Strange, but there are very few articles about knowledge mining (data mining) and clustering (as one of the main tools that are used to extract knowledge). And if we talk about specific algorithms, only hard / soft k-means were considered.
The article below describes the theory and implementation (Python + matplotlib) of a not very well-known, but extremely interesting hierarchical method that can be called an a-quasi-equivalence algorithm.
Knowledge Extraction and Clustering
Unfortunately, the Chukchi is not a writer (especially not a Russian-speaking one), so for those who are not familiar with the terms in the subtitle, I recommend reading the
Overview of the data clustering algorithms and the
extraction of data or knowledge? (articles on the native Habré) or look at the wiki (
1 ,
2 ).
')
The task
We will divide
and conquer points in two-dimensional space. Characteristics of points will be only their coordinates. Since we have a hierarchical method, the result will be a tree \ list of possible divisions into clusters.

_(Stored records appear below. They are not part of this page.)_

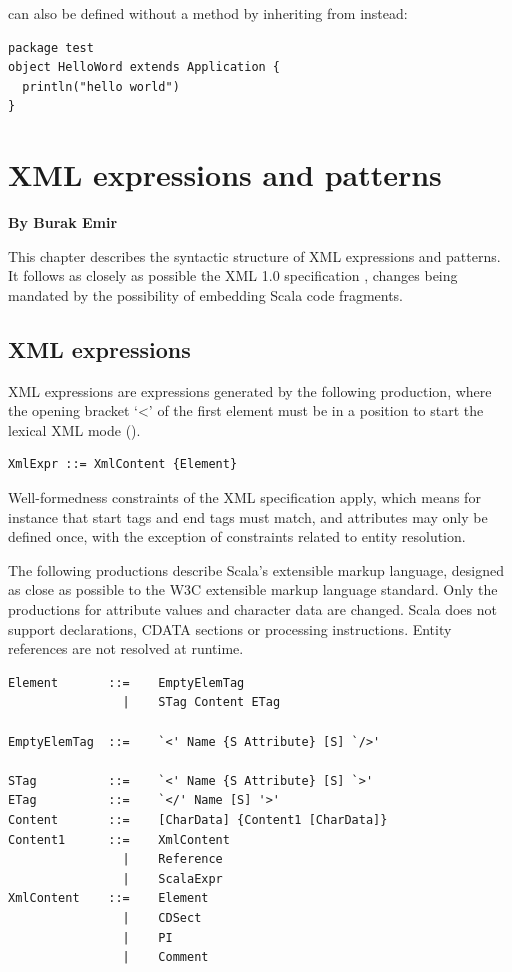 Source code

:  can also be defined without a  method 
by inheriting from  instead:
\begin{lstlisting}
package test 
object HelloWord extends Application {
  println("hello world")
}
\end{lstlisting}

\chapter{XML expressions and patterns}

{\bf By Burak Emir}\bigskip\bigskip


This chapter describes the syntactic structure of XML expressions and patterns.
It follows as closely as possible the XML 1.0 specification \cite{w3c:xml},
changes being mandated by the possibility of embedding Scala code fragments.

\section{XML expressions}
XML expressions are expressions generated by the following production, where the 
opening bracket `<' of the first element must be in a position to start the lexical
XML mode ().

\syntax\begin{lstlisting}
XmlExpr ::= XmlContent {Element}
\end{lstlisting}
Well-formedness constraints of the XML specification apply, which
means for instance that start tags and end tags must match, and
attributes may only be defined once, with the exception of constraints
related to entity resolution.

The following productions describe Scala's extensible markup language,
designed as close as possible to the W3C extensible markup language
standard. Only the productions for attribute values and character data
are changed. Scala does not support declarations, CDATA
sections or processing instructions. Entity references are not
resolved at runtime.

\syntax\begin{lstlisting}
Element       ::=    EmptyElemTag
                |    STag Content ETag                                       

EmptyElemTag  ::=    `<' Name {S Attribute} [S] `/>'                         

STag          ::=    `<' Name {S Attribute} [S] `>'                          
ETag          ::=    `</' Name [S] '>'                                        
Content       ::=    [CharData] {Content1 [CharData]}
Content1      ::=    XmlContent
                |    Reference
                |    ScalaExpr
XmlContent    ::=    Element
                |    CDSect
                |    PI
                |    Comment
\end{lstlisting}

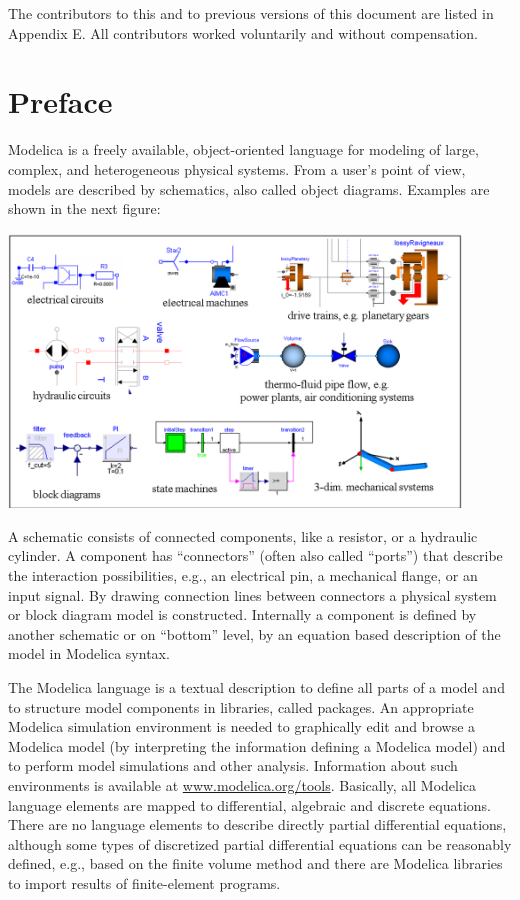 \documentclass[10pt,a4paper]{report}
\begin{document}
The contributors to this and to previous versions of this document are
listed in Appendix E. All contributors worked voluntarily and without
compensation.

\tableofcontents

\chapter*{Preface}

Modelica is a freely available, object-oriented language for modeling of
large, complex, and heterogeneous physical systems. From a user's point
of view, models are described by schematics, also called object
diagrams. Examples are shown in the next figure:

\begin{center}
\includegraphics[width=0.9\textwidth]{media/image2}
\end{center}

A schematic consists of connected components, like a resistor, or a
hydraulic cylinder. A component has ``connectors'' (often also called
``ports'') that describe the interaction possibilities, e.g., an
electrical pin, a mechanical flange, or an input signal. By drawing
connection lines between connectors a physical system or block diagram
model is constructed. Internally a component is defined by another
schematic or on ``bottom'' level, by an equation based description of
the model in Modelica syntax.

The Modelica language is a textual description to define all parts of a
model and to structure model components in libraries, called packages.
An appropriate Modelica simulation environment is needed to graphically
edit and browse a Modelica model (by interpreting the information
defining a Modelica model) and to perform model simulations and other
analysis. Information about such environments is available at
\href{http://www.modelica.org/tools}{www.modelica.org/tools}. Basically,
all Modelica language elements are mapped to differential, algebraic and
discrete equations. There are no language elements to describe directly
partial differential equations, although some types of discretized
partial differential equations can be reasonably defined, e.g., based on
the finite volume method and there are Modelica libraries to import
results of finite-element programs.
\end{document}
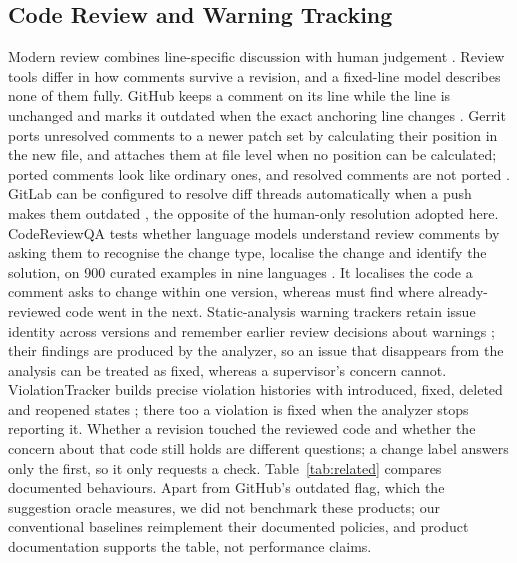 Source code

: \subsection{Code Review and Warning Tracking}
Modern review combines line-specific discussion with human judgement \cite{bacchelli2013expectations,sadowski2018modern}. Review tools differ in how comments survive a revision, and a fixed-line model describes none of them fully. GitHub keeps a comment on its line while the line is unchanged and marks it outdated when the exact anchoring line changes \cite{github2018outdating}. Gerrit ports unresolved comments to a newer patch set by calculating their position in the new file, and attaches them at file level when no position can be calculated; ported comments look like ordinary ones, and resolved comments are not ported \cite{gerritporting}. GitLab can be configured to resolve diff threads automatically when a push makes them outdated \cite{gitlabautoresolve}, the opposite of the human-only resolution adopted here. CodeReviewQA tests whether language models understand review comments by asking them to recognise the change type, localise the change and identify the solution, on 900 curated examples in nine languages \cite{lin2025codereviewqa}. It localises the code a comment asks to change within one version, whereas \sys{} must find where already-reviewed code went in the next. Static-analysis warning trackers retain issue identity across versions and remember earlier review decisions about warnings \cite{avgustinov2015tracking,li2024tracking,spacco2006tracking,sonarqube}; their findings are produced by the analyzer, so an issue that disappears from the analysis can be treated as fixed, whereas a supervisor's concern cannot. ViolationTracker builds precise violation histories with introduced, fixed, deleted and reopened states \cite{yu2023violationtracker}; there too a violation is fixed when the analyzer stops reporting it. Whether a revision touched the reviewed code and whether the concern about that code still holds are different questions; a \sys{} change label answers only the first, so it only requests a check. Table~\ref{tab:related} compares documented behaviours. Apart from GitHub's outdated flag, which the suggestion oracle measures, we did not benchmark these products; our conventional baselines reimplement their documented policies, and product documentation supports the table, not performance claims.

For the seed - an example. We want to divide into clusters the points on the image:
How should I divide these points of AI? Let's see what our algorithm comes up with.
Theory
The mathematics outlined below is taken from the book
A. A. Barsegyan, M. S. Kupriyanov, V. V. Stepanenko, I. I. Kholod - Methods and models for analyzing OLAP and Data Mining data (to be precise, chapter
7.4. Clustering data using fuzzy relationships ).
Most clustering algorithms (we will consider k-means as a reference) use the distance between them to assess the similarity of samples. It is quite logical, but we think broader - the samples are just as similar, if the estimates of the distance from each of them are similar to all other samples. What will it give us? - We will be able to solve the task and other examples that k-means copes with.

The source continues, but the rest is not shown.